La Mairie défend d’autres priorités d’action

Contactés, la municipalité de la municipalité confirme que cette subvention n’a pas été accordée à LGBT + 66 et s’en explique. « Cette subvention entrait dans le cadre du contrat de Ville et de nombreuses associations candidatessouligne-t-on à la Mairie. Les priorités sont finies, sauveur l’alphabétisation, le soutien scolaire et l’apprentissage du français.« C’est donc parce que le projet proposé par LGBT+ 66 n’entrait pas dans ces critères qu’il n’aurait pas été soutenu, »toutefois, une subvention en dehors des politiques de la ville peut être attribuée« , précise la Mairie. Cette dernière ajoute que »le combat contre l’homophobie dépasse tout clivage politique et nous ne sommes pas dupes de l’activisme de certains qui instrumentalisent cette cause à des fins partisanes. »

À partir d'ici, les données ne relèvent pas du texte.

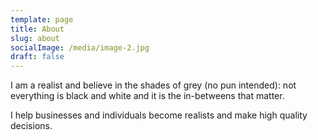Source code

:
 ```yaml
---
template: page
title: About
slug: about
socialImage: /media/image-2.jpg
draft: false
---
```

I am a realist and believe in the shades of grey (no pun intended): not everything is black and white and it is the in-betweens that matter.

I help businesses and individuals become realists and make high quality decisions.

Le président LGBT + 66 ciblé par un conseiller municipal sur les réseaux sociaux

David Tranchecoste, conseiller municipal aux mobilités et à l’embelissement du cadre de vie, porte des accusations à l’encontre de Jean-Loup Thévenot dans un message posté sur sa page Facebook, accompagne d’une photo du président de LGBT+ 66 ( retirée depuis). Il décrit notamment un homme »rongé par la haine de l’autre« . Parmi les commentaires, André Bonet, adjoint à la culture souligne quant à lui »le visage du sectarisme, du mensonge et de la haine« .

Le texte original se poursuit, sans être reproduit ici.